Sliding window I

In arrays and strings, there are a subset of problems which deal with window of subarrays or substrings. In such problems the idea is to search a subarray matching a particular condition. A brute-force way of checking all the sub-arrays or substrings gives a runtime complexity of O(N^2). Sliding Window technique can be really helpful in such problems to reduce the time complexity to O(N) in such problems.
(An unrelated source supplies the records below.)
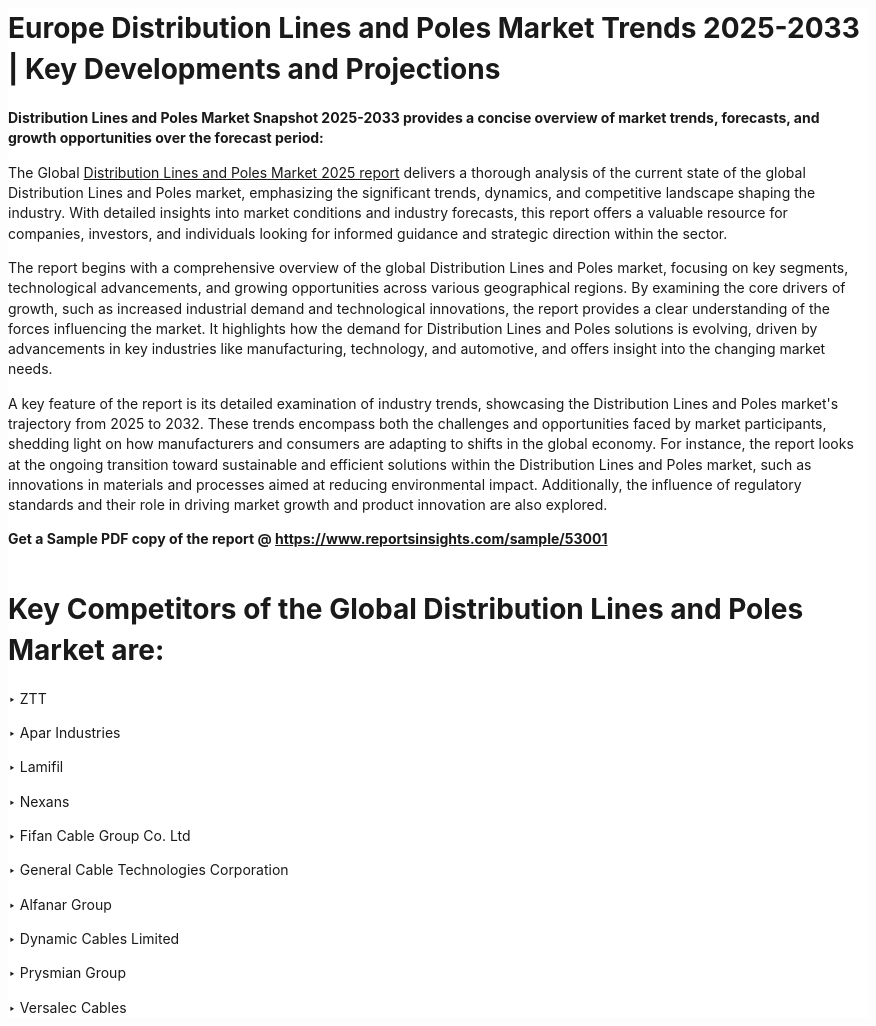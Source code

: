 # Europe Distribution Lines and Poles Market Trends 2025-2033 | Key Developments and Projections

<strong>Distribution Lines and Poles Market Snapshot 2025-2033 provides a concise overview of market trends, forecasts, and growth opportunities over the forecast period:</strong>

The Global <a href=https://www.reportsinsights.com/sample/53001>Distribution Lines and Poles Market 2025 report</a> delivers a thorough analysis of the current state of the global Distribution Lines and Poles market, emphasizing the significant trends, dynamics, and competitive landscape shaping the industry. With detailed insights into market conditions and industry forecasts, this report offers a valuable resource for companies, investors, and individuals looking for informed guidance and strategic direction within the sector.

The report begins with a comprehensive overview of the global Distribution Lines and Poles market, focusing on key segments, technological advancements, and growing opportunities across various geographical regions. By examining the core drivers of growth, such as increased industrial demand and technological innovations, the report provides a clear understanding of the forces influencing the market. It highlights how the demand for Distribution Lines and Poles solutions is evolving, driven by advancements in key industries like manufacturing, technology, and automotive, and offers insight into the changing market needs.

A key feature of the report is its detailed examination of industry trends, showcasing the Distribution Lines and Poles market's trajectory from 2025 to 2032. These trends encompass both the challenges and opportunities faced by market participants, shedding light on how manufacturers and consumers are adapting to shifts in the global economy. For instance, the report looks at the ongoing transition toward sustainable and efficient solutions within the Distribution Lines and Poles market, such as innovations in materials and processes aimed at reducing environmental impact. Additionally, the influence of regulatory standards and their role in driving market growth and product innovation are also explored.

<strong>Get a Sample PDF copy of the report @ <a href=https://www.reportsinsights.com/sample/53001>https://www.reportsinsights.com/sample/53001</a></strong>

# <strong>Key Competitors of the Global Distribution Lines and Poles Market are:</strong>

‣ ZTT

‣ Apar Industries

‣ Lamifil

‣ Nexans

‣ Fifan Cable Group Co. Ltd

‣ General Cable Technologies Corporation

‣ Alfanar Group

‣ Dynamic Cables Limited

‣ Prysmian Group

‣ Versalec Cables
In this post I would be discussing some common code templates which can be used for solving using sliding window techniques.

A sliding window can be of two types.

  • Fixed size sliding window, where the length of the window is fixed as it slides over the array/string.
  • Variable size sliding window, where the length of the window increases/decreases as it slides over the array/string.

In this article would be covering Fixed size sliding window and code template around that.

Example Problems:

Problems in this category are easier to recognize, as the problem statements itself defines the window length and is given as part of the parameter of the question.

A window of size k in an array of size N will have N - k + 1 sub arrays of size k. Ex. In an array like [0, 1, 2, 3, 4, 5, 6, 7] will have windows of size k=3 as [0, 1, 2], [1, 2, 3], [2, 3, 4], [3, 4, 5], [4, 5, 6], [5, 6, 7]. As it can be seen, after the first window is initialized subsequent windows are created by adding next number and removing a number from the previous window. As [0, 1, 2] can be moved to next window by removing 0 and adding 3 to the window. So a sliding window works like a double ended queue deque where in each iteration an element is added from the end and an element is removed from the front thus maintaining the size k after initialization.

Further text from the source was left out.